 Investigating writers' attitudes by mining a large corpus of books

Bhattacharyya, S., & Bhattacharya Mehta, R. (2014, January). Investigating writers' attitudes by mining a large corpus of books. Poster presented at the Fourth Annual Postdoctoral Research Symposium, Urbana, IL.

Researchers in history or literary studies are often interested in the question of attitudes of writers to some specific subject matter, and seek an efficient discovery mechanism that can identify which texts in a large collection of texts would repay close study for the purpose of exploring this question. Our work-in-progress approaches this problem in a scalable way by combining a search for collocations within the corpus using a list-based approach, with filtering using available bibliographic metadata. Our use case involves investigating the attitudes of French-language and English-language writers towards women’s work in the colonized world.
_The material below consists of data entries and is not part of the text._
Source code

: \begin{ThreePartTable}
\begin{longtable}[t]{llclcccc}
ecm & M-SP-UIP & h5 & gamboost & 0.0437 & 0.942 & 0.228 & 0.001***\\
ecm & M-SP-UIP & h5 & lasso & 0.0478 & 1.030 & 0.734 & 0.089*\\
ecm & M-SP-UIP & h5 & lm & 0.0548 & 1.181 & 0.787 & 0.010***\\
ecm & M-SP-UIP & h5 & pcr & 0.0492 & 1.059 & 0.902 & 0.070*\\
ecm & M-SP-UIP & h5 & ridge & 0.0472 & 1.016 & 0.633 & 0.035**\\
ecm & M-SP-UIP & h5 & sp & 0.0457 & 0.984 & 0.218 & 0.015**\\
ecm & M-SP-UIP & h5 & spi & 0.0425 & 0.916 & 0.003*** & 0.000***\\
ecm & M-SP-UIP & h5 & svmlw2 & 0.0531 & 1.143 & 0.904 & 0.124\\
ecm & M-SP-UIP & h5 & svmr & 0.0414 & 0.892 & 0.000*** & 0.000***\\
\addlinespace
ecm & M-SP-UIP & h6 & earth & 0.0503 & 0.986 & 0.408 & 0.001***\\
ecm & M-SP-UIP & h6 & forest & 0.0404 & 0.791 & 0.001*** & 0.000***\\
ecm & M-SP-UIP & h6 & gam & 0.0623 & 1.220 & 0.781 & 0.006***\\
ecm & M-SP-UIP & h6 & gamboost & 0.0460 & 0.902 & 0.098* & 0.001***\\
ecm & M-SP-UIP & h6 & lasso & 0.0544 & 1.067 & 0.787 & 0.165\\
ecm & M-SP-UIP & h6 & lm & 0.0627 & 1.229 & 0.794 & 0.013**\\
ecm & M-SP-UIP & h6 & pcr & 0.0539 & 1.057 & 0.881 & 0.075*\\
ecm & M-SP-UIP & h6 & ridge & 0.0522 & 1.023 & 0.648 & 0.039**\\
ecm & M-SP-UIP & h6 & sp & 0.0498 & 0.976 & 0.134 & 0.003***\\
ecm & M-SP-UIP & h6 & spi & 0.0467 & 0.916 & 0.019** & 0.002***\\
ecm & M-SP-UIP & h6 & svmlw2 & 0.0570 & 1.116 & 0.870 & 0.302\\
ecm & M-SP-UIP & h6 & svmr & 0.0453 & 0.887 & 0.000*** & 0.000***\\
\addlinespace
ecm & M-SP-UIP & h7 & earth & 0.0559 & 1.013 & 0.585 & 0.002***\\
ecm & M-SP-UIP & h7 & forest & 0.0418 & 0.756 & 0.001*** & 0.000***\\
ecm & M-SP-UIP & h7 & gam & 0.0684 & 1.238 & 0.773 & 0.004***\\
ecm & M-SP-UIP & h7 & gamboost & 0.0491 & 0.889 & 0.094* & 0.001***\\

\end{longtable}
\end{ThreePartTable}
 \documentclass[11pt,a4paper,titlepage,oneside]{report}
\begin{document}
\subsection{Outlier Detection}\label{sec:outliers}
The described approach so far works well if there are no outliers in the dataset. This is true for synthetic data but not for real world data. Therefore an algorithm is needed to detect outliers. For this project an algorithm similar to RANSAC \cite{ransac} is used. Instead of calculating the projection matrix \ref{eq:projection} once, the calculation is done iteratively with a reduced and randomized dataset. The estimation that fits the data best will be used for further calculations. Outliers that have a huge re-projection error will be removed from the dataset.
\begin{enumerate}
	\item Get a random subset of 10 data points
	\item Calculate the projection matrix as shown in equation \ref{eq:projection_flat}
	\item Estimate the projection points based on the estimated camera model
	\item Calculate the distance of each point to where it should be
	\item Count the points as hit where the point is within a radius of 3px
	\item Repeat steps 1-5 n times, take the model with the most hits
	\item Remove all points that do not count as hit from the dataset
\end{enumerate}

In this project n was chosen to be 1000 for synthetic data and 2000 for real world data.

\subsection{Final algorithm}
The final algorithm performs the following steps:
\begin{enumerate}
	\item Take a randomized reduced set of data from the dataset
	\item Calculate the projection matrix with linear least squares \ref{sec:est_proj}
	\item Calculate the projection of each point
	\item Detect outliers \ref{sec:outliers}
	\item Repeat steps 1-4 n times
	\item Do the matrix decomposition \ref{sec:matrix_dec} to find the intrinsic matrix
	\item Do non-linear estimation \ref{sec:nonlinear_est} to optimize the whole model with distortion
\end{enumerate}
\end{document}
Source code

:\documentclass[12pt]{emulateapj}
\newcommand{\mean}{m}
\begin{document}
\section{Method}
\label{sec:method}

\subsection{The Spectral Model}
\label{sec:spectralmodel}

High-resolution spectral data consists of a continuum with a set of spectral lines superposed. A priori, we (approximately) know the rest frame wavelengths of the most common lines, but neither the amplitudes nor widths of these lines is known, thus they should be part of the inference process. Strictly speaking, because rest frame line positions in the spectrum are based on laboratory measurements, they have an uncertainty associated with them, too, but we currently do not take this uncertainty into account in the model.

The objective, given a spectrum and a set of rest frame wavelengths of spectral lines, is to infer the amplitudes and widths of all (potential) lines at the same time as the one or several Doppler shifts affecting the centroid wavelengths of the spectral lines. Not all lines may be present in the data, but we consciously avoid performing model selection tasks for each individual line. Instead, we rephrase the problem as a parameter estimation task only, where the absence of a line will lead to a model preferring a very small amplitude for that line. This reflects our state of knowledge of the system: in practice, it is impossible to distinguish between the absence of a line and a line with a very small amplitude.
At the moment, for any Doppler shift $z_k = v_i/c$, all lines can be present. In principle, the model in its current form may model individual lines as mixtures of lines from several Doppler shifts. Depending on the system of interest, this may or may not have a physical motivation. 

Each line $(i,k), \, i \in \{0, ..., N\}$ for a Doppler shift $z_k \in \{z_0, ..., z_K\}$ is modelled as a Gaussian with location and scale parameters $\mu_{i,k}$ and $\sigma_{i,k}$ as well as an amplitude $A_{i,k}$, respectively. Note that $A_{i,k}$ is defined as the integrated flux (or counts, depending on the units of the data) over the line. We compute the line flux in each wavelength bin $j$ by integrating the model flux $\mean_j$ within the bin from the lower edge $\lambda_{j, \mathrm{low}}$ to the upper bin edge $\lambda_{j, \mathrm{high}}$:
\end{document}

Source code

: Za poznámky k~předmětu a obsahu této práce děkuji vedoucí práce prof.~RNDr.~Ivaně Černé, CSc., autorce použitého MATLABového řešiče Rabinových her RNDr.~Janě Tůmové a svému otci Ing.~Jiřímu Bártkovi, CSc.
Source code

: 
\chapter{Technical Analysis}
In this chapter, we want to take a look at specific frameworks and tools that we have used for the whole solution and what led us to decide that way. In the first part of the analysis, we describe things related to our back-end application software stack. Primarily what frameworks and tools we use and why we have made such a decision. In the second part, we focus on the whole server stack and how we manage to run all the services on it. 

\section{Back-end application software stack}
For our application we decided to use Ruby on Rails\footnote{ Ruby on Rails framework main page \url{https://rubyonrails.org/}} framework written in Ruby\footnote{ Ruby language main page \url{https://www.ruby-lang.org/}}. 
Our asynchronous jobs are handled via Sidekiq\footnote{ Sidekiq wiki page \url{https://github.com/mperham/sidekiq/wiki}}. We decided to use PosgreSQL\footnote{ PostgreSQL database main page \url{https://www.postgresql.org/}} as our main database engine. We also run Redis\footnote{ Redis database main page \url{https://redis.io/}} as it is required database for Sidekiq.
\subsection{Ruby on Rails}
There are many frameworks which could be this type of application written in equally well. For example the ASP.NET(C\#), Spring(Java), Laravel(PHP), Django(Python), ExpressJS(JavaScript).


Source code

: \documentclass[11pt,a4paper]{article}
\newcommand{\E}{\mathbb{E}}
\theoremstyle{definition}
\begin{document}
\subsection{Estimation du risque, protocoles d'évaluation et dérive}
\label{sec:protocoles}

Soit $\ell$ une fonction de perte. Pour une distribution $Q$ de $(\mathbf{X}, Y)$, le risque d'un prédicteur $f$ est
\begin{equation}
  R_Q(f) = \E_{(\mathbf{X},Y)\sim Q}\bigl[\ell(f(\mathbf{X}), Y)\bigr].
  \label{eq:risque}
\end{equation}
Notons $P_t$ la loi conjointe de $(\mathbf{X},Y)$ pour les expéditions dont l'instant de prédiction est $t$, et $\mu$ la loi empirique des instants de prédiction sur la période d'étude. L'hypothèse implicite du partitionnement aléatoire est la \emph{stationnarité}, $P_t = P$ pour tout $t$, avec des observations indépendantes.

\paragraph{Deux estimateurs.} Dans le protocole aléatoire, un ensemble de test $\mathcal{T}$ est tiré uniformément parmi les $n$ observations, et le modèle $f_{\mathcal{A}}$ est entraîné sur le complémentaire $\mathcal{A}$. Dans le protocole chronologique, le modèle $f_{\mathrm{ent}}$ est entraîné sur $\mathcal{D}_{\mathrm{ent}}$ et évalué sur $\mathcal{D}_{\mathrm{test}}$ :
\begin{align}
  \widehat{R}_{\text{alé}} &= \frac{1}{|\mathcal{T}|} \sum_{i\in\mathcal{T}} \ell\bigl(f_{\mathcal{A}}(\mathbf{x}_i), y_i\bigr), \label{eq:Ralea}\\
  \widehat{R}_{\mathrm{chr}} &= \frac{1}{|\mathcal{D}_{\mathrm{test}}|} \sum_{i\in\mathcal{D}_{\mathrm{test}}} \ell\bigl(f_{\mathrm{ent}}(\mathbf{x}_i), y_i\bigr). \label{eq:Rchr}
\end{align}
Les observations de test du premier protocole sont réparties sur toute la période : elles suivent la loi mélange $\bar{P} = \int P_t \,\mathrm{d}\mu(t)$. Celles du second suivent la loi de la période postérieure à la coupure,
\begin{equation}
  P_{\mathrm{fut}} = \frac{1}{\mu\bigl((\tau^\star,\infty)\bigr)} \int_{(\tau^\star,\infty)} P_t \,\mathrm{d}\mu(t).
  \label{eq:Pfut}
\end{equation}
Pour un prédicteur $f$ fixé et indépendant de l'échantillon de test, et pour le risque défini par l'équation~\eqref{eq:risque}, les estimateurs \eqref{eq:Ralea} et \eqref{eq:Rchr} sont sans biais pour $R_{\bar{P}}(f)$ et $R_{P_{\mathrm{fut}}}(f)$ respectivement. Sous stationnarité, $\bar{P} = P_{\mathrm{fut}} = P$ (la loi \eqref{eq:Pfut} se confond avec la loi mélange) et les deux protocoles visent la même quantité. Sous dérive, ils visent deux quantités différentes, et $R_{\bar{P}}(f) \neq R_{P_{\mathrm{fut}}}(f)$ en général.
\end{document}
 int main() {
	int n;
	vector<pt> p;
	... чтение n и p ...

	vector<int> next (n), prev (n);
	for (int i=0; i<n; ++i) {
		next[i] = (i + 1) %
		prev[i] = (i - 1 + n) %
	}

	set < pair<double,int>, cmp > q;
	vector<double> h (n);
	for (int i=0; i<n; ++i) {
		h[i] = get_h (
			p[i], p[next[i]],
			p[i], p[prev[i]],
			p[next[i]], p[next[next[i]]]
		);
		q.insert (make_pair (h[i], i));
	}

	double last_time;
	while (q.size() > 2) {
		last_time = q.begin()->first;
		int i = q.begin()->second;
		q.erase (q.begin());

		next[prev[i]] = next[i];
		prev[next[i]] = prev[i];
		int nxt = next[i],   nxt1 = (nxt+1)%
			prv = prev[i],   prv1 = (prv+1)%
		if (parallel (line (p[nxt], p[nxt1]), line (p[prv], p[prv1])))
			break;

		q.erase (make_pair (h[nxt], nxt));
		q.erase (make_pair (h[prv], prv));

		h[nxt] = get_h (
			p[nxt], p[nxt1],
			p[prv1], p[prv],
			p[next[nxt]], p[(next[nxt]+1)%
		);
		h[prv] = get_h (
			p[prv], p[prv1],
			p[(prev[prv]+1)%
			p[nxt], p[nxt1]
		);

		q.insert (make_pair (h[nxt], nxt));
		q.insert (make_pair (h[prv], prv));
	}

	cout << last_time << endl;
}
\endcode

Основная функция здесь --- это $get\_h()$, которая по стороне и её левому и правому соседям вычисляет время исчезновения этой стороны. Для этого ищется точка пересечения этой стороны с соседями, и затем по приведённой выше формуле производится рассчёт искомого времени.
Our approach is to generate separate lists of occurrences (indexed by line number, page number, and book id number) of all occurrences of words relating to womanhood (and a set of close synonyms), of all occurrences of words relating to work (and a set of close synonyms), and of all occurrences of words expressive of attitudes. We then identify, based on these separate lists, instances of co-occurrences of all three items within a determinate proximity window. This list of co-occurrences serves as the basis for the discovery mechanism for identification of relevant texts, as well as for aggregate-level analysis enabling comparative measures.